Die Initiative „Expedition Grundeinkommen“ hat sich zum Ziel gesetzt in fünf Bundesländern Unterschriften für Volksinitiativen bzw. Volksbegehren zu sammeln, um Modellprojekte zum bedingungslosen Grundeinkommen zu sammeln. Ziel ist, dass in den Bundesländern Hamburg, Schleswig-Holstein, Brandenburg, Berlin und Bremen Volksentscheide stattfinden.

In Hamburg war „Expedition Grundeinkommen“ mit der Volksinitiative, dem ersten Schritt im Verfahren der Volksgesetzgebung bereits erfolgreich. Das Zustandekommen der Initiative wurde bereits bestätigt, es sind 13.421 Unterschriften gesammelt worden. Dort kann es nun zur zweiten Stufe, dem Volksbegehren kommen. In Schleswig-Holstein, Berlin und Brandenburg läuft die Sammlung dagegen noch. 

In Bremen ist der Start für die nahe Zukunft geplant. Durch die Corona-Krise ist das Unterschriftensammeln allerdings nur unter erschwerten Bedinungen möglich. Nun setzt die Initiative darauf, die nötigen Unterschriften per Post zugeschickt zu bekommen. Spannend bleibt, ob das gelingt. Zumindest in Brandenburg und Berlin scheint das zu gelingen.
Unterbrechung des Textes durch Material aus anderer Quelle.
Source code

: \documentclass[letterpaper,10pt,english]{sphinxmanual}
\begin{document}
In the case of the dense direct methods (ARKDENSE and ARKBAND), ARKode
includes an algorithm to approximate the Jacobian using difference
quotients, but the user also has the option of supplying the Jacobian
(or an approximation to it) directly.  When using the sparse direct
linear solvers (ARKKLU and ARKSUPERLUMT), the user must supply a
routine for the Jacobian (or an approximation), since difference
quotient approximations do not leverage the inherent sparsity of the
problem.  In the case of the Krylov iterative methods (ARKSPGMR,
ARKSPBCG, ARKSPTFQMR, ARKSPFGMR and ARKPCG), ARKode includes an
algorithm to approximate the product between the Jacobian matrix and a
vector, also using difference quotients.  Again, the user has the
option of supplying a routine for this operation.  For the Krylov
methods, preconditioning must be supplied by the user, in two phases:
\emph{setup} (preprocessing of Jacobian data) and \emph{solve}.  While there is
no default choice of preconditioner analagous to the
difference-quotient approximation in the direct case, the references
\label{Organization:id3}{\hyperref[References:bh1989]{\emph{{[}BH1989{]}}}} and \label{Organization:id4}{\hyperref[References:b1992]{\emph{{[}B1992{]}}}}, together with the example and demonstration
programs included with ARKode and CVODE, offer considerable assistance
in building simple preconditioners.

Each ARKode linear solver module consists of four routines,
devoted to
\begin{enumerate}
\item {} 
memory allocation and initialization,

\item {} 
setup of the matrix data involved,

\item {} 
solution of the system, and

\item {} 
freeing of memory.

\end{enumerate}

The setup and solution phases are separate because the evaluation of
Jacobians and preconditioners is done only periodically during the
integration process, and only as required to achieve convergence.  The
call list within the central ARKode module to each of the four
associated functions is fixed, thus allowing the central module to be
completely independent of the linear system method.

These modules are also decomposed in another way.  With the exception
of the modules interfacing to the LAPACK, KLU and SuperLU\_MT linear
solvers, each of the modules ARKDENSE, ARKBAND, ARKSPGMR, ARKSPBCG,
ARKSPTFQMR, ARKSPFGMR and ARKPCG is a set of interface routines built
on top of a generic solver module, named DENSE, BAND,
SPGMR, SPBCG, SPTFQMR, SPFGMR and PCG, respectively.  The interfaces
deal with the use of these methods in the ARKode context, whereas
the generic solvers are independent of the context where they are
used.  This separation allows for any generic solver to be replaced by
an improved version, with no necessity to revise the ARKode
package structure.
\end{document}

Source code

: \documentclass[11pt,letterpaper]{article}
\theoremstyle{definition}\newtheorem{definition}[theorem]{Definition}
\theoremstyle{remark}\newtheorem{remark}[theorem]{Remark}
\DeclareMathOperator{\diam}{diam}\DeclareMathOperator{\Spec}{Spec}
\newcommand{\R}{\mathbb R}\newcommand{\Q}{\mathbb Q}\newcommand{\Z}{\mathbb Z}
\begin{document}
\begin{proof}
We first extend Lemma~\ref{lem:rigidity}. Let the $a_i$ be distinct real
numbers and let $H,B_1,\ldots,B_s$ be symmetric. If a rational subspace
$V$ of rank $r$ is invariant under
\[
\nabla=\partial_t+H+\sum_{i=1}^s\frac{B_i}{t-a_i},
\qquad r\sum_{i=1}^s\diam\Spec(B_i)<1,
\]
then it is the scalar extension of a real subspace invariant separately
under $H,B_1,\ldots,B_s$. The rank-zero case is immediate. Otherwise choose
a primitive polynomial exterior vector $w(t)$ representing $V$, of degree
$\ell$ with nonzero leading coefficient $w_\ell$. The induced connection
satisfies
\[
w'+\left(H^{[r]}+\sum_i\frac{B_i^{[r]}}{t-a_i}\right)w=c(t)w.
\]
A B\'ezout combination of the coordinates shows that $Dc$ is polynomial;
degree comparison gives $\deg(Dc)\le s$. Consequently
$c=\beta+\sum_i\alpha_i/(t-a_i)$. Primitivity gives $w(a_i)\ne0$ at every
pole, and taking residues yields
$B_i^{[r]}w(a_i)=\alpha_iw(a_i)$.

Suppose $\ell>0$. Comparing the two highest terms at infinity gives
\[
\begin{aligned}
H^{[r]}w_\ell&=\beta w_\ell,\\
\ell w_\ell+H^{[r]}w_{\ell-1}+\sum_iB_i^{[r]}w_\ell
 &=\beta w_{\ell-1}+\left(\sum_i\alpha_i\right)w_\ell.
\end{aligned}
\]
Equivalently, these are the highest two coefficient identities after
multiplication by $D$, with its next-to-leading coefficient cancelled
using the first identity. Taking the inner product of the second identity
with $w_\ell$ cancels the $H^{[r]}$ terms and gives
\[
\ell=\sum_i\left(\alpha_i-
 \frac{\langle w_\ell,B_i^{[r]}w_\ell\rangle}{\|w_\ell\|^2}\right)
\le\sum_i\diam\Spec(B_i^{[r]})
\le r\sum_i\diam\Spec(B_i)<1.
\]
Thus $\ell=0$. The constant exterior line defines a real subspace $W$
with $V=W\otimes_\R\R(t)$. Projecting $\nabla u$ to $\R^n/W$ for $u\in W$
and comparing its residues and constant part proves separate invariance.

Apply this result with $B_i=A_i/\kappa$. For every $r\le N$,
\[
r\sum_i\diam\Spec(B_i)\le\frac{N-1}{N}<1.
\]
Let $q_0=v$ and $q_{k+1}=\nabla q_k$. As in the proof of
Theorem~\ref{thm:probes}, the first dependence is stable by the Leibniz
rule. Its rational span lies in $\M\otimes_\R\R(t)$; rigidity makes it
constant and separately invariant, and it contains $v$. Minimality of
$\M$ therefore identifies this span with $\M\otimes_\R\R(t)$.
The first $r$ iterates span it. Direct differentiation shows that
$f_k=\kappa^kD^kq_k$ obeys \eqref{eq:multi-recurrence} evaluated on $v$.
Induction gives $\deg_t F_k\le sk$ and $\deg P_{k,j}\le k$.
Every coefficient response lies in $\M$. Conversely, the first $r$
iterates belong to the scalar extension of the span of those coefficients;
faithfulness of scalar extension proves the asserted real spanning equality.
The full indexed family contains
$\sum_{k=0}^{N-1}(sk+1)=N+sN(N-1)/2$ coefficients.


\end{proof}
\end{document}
In Bremen müssten für die erste Stufe 5.000 Unterschriften (plus Puffer) und für das eigentliche Volksbegehren ca. 25.000 Unterschriften gesammelt werden, damit es zum Volksbegehren kommt. Da die Unterschriften des Zulassungsantrages neuerdings auf die Unterschriften des Volksbegehrens angerechnet werden können, ist es etwas einfacher als in früheren Zeiten. In Bremen ist die Herausforderung, dass für finanzwirksame Volksbegehren ein Finanzierungsvorschlag vorgelegt werden muss. Dies ist anders als in anderen Bundesländern.